In less than a decade, Mark E. Thompson’s work in synthesizing materials for organic light-emitting diodes (OLEDs) has gone from lab bench to smartphone screens.
Now a professor of chemistry at the University of Southern California, Thompson entered the University of California, Berkeley, as an undergraduate with the intention of becoming a high school chemistry teacher like his father. But one day, as he was explaining quantum mechanics to his dad, Thompson realized he didn’t want to stop at a bachelor’s degree. He wanted to continue exploring and expanding his knowledge. “That’s why I went to graduate school, and that’s why I wound up in the job that I’m in,” he says.
At California Institute of Technology, Thompson did his graduate research in organometallic catalysis and received a Ph.D. in inorganic chemistry in 1985. “Then I did a postdoc thinking I was going to do something as dramatic as shift from early-transition-metal chemistry to late-transition-metal chemistry,” he says. Instead, while working at Oxford University with Malcolm L. H. Green, his focus shifted more dramatically toward the burgeoning field of materials chemistry.

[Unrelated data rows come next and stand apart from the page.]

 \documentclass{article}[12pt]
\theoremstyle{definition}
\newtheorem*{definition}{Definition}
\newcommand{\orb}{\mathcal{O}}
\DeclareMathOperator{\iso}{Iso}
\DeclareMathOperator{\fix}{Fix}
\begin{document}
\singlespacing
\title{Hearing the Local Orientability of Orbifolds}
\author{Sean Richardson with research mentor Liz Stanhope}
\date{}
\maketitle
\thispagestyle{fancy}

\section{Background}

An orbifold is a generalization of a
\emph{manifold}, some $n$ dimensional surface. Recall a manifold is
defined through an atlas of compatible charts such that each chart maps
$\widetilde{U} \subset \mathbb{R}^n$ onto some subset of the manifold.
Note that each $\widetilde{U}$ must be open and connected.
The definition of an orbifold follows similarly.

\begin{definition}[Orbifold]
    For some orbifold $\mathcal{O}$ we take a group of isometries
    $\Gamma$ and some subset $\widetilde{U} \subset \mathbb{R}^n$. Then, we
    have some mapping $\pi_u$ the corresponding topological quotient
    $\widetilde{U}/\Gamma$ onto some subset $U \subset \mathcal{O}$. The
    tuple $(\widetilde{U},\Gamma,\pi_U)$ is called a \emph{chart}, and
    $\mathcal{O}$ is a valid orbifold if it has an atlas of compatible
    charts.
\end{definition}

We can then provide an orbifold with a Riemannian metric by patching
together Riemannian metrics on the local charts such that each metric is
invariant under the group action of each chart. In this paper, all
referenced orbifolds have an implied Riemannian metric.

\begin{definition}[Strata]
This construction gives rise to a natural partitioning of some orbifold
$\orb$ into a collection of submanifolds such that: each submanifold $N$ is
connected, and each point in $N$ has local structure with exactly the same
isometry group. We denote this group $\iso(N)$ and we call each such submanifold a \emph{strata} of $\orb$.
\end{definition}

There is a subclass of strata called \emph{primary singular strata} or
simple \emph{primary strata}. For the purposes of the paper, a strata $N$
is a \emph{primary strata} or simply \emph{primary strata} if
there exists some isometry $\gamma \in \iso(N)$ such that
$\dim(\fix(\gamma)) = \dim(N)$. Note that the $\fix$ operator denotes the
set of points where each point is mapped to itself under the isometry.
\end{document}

Thompson brought that interest to Princeton University, where he started as an assistant professor in 1987. There, he began a long-term collaboration with physicist Stephen R. Forrest, then also at Princeton and now a professor at the University of Michigan, Ann Arbor. Forrest was interested in testing new materials for OLEDs—materials that Thompson had the ability to synthesize.

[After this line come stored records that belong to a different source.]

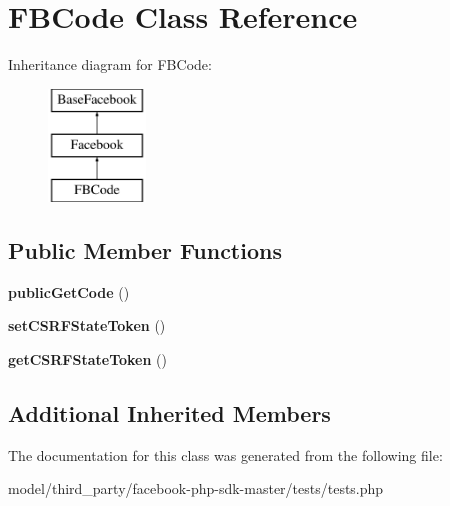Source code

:\hypertarget{classFBCode}{\section{F\-B\-Code Class Reference}
\label{classFBCode}
}
Inheritance diagram for F\-B\-Code\-:\begin{figure}[H]
\begin{center}
\leavevmode
\includegraphics[height=3.000000cm]{classFBCode}
\end{center}
\end{figure}
\subsection*{Public Member Functions}
\begin{DoxyCompactItemize}
\item 
\hypertarget{classFBCode_abf2c4dc2ed7e822d9b23cd43267b573f}{{\bfseries public\-Get\-Code} ()}\label{classFBCode_abf2c4dc2ed7e822d9b23cd43267b573f}

\item 
\hypertarget{classFBCode_a39918078429d9ea2ee73956b41630fa6}{{\bfseries set\-C\-S\-R\-F\-State\-Token} ()}\label{classFBCode_a39918078429d9ea2ee73956b41630fa6}

\item 
\hypertarget{classFBCode_ac1acc2e33d6be7a16d841213bfe6e69a}{{\bfseries get\-C\-S\-R\-F\-State\-Token} ()}\label{classFBCode_ac1acc2e33d6be7a16d841213bfe6e69a}

\end{DoxyCompactItemize}
\subsection*{Additional Inherited Members}


The documentation for this class was generated from the following file\-:\begin{DoxyCompactItemize}
\item 
model/third\-\_\-party/facebook-\/php-\/sdk-\/master/tests/tests.\-php\end{DoxyCompactItemize}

Thompson and Forrest developed a systematic approach in which they would decide what they wanted to learn and what materials parameter they’d need to vary to get an answer. Thompson’s group would synthesize and purify the compounds, and Forrest’s group would use them to make devices.
That approach led to their biggest contribution to the field of OLEDs. In the 1990s, researchers understood that OLED materials generate both singlet and triplet excited states in response to the application of electricity. But devices at the time only made use of the singlet excitons, which limited their efficiency at converting electricity to light. “We needed to find things that emit from triplet excited states very efficiently, and that’s where my background in inorganic chemistry came in handy,” says Thompson, who is now 57. He moved to USC in 1995, but the fruitful collaboration continued.
In 1998, Thompson and Forrest demonstrated that a platinum porphyrin dye could release energy transferred from both singlet and triplet excitons, generating red light through fluorescence and phosphorescence (Nature 1998, DOI: 10.1038/25954). They then quadrupled the OLED efficiency to nearly 100% with an organometallic iridium compound (Nature 2000, DOI: 10.1038/35001541). From there, the researchers extended the work to OLEDs that glowed in a rainbow of colors and into the ultraviolet and near-infrared.
Samsung licensed the technology from Universal Display Corp., the company formed to develop the OLED research coming from the team’s labs. Now, cousins of the iridium compounds synthesized by Thompson can be found in Samsung’s popular Galaxy S4 and S5 smartphones.
“His is the first real application of organic electronics,” according to Fred Wudl, professor of chemistry and materials at UC Santa Barbara, “and without Thompson’s work, OLEDs would still be a laboratory curiosity.”
Thompson will present his award address before the Division of Inorganic Chemistry.